The checklist was designed to contain two basic item types. Items 14, 27, 28, 29, 30, and 34 were formulated with the word “consistent(ly)” aiming at accuracy, where errors were not allowed. Items 16, 17, 18, 21, and 33 expected demonstration of the ability aiming at range, so a single exemplification merited the credit. The research team purposefully avoided the use of inherently subjective terms, such as “many,” “some,” or “few,” and developed the items to fulfil the requirements for good descriptors as listed in Schneider and Lenz (2001, p. 47).
At the end of the pilot study, the checklist for essays at B2 was complete with 36 items, a set of concept-check questions, and four annotated scripts of how the checklist was meant to be used.
Large-scale checklist evaluation
The purpose of testing the checklist on a large sample was to collect data for test and item analysis. For the statistical analyses, a sample of 150 essays were selected randomly. Each research team member received a batch of 60 essays in a linked incomplete design. The link was 30 common essays that every team member rated. In Table 2, the common essays are numbered 35–64, and the essays allocated to individual members of the research team are numbered 65–94, 95–124, 125–154, or 155–184.

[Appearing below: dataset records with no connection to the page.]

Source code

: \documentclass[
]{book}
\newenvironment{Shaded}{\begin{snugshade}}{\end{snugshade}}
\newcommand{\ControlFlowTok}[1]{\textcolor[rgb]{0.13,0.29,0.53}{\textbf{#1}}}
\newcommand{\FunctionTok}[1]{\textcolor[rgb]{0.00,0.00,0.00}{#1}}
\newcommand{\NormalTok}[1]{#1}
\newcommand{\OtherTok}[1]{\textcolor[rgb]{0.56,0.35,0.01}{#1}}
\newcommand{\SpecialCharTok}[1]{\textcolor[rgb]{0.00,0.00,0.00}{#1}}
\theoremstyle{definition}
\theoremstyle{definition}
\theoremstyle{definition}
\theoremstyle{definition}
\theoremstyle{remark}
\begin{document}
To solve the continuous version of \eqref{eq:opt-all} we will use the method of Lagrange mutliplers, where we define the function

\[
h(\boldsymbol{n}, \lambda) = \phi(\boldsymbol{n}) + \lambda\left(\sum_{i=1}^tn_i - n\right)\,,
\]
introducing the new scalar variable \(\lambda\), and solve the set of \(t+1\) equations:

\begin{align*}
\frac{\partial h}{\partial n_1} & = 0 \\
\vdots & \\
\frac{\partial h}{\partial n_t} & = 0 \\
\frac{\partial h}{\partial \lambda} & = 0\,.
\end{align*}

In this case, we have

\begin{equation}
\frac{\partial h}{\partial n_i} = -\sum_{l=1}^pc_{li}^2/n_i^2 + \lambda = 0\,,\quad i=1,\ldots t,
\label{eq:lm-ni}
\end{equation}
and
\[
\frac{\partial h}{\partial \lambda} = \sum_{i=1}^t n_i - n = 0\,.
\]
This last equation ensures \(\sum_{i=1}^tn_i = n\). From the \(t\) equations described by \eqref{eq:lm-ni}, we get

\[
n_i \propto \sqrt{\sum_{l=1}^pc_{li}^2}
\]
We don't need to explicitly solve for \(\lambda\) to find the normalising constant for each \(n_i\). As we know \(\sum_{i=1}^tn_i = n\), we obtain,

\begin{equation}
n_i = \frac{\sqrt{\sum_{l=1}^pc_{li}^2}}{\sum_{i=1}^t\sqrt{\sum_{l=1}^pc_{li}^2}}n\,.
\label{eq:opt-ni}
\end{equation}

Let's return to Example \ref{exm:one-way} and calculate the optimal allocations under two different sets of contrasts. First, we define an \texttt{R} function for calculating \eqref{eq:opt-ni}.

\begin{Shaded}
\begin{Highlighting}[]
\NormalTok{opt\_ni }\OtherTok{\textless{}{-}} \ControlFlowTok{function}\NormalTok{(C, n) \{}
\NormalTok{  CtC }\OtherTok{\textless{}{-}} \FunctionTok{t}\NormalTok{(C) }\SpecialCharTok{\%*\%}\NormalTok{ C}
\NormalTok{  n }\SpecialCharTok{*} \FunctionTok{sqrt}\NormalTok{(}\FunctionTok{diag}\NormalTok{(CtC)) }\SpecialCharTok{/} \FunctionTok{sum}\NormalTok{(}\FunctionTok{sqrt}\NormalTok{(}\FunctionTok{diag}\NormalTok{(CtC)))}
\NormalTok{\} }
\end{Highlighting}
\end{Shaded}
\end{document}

Besides scoring with the checklist, the research team members also passed an overall impressionistic judgement on the essays from fail (1) through pass (2) to pass with distinction (3). The three-level scale was chosen so that grades of success could be distinguished with confidence (Linacre, 2014). The overall judgements served two purposes. First, in keeping with the primary research objective to develop a new measurement instrument without altering the construct or modifying the pass rate of the candidature, the overall judgements were expected to agree with the pass or fail classification based on the reported scores. Second, better performances were to score higher on the checklist. Therefore, the overall judgements were expected to show strong positive correlation with checklist sum scores where the items carry equal weight. These points will be discussed in more detail in the “Rating consistency” section.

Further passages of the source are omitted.